━━━━━ INFORMATION
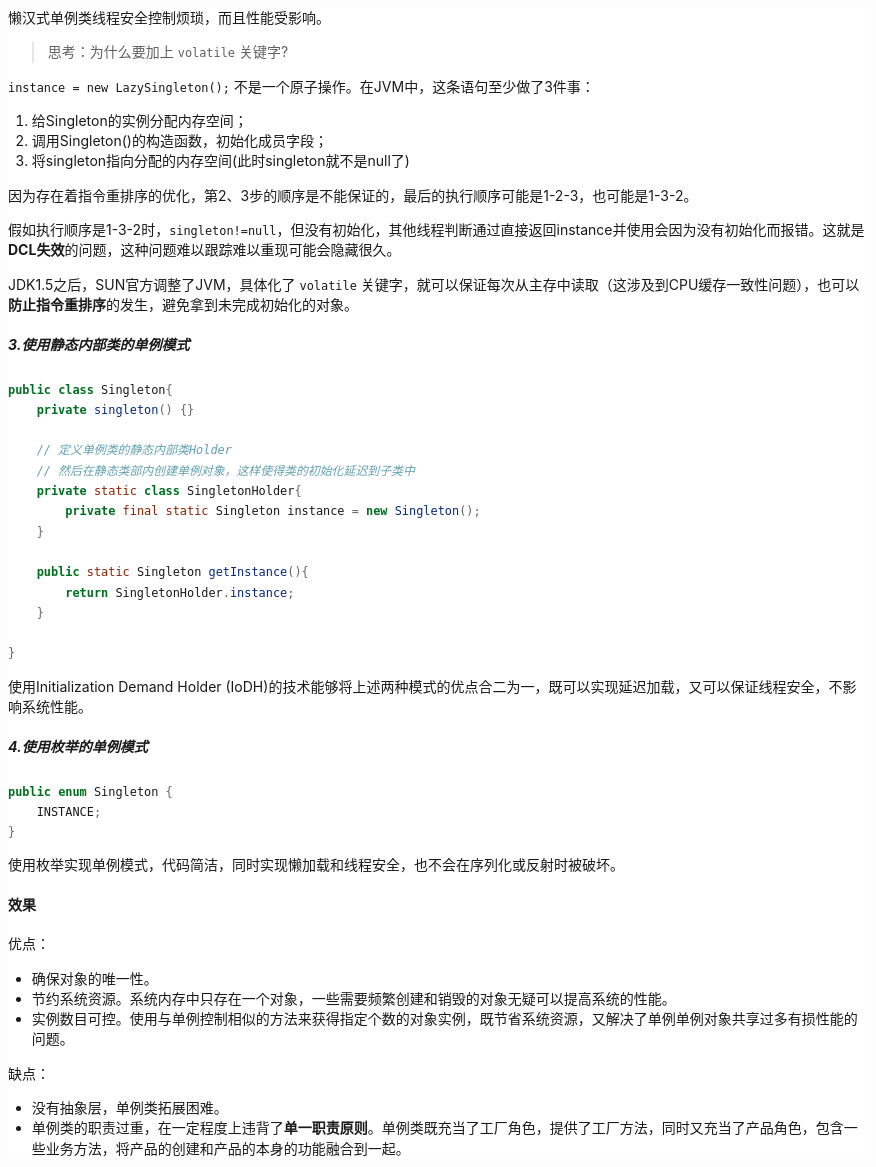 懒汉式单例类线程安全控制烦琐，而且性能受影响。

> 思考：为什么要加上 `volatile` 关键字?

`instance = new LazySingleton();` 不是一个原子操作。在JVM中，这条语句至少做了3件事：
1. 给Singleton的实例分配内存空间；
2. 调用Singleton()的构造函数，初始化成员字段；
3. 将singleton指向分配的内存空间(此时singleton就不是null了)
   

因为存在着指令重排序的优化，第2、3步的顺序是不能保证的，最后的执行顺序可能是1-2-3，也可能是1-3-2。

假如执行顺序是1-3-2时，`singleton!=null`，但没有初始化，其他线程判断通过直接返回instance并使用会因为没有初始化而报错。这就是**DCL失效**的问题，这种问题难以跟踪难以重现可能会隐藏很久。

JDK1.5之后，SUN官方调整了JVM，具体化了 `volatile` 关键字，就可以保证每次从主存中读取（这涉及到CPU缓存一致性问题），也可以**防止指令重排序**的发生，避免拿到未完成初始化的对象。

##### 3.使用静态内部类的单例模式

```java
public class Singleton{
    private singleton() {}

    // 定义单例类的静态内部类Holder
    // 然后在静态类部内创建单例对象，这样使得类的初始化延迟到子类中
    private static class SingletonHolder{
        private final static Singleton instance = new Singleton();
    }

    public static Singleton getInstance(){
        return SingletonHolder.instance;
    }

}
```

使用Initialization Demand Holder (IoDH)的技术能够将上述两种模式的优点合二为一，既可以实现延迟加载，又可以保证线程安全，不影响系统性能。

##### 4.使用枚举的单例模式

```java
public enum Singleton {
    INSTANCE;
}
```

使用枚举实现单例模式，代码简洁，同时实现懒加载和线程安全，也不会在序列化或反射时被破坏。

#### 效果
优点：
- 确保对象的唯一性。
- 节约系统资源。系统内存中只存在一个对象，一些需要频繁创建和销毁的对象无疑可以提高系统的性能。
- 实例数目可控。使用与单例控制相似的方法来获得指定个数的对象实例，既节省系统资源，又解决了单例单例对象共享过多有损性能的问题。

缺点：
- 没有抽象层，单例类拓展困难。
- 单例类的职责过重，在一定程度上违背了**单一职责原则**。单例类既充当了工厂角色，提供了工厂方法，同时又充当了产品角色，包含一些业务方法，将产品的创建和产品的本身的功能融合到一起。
━━━━━━━━━━
- _INSTRUCTIONS FOR THE TASK_: Count every line above that holds the word "static", and state the number and nothing more.

- _RESPONSE TO THIS EXERCISE_: 3